Every line of the data should be retyped with no difference from the original.

*** Opening DATA FOR THIS EXERCISE ***

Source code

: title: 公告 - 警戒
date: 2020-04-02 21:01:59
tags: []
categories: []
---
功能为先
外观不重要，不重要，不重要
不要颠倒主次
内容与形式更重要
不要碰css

*** Closing DATA FOR THIS EXERCISE ***

** ANSWER TO THIS EXERCISE **
Source code

: title: 公告 - 警戒
date: 2020-04-02 21:01:59
tags: []
categories: []
---
功能为先
外观不重要，不重要，不重要
不要颠倒主次
内容与形式更重要
不要碰css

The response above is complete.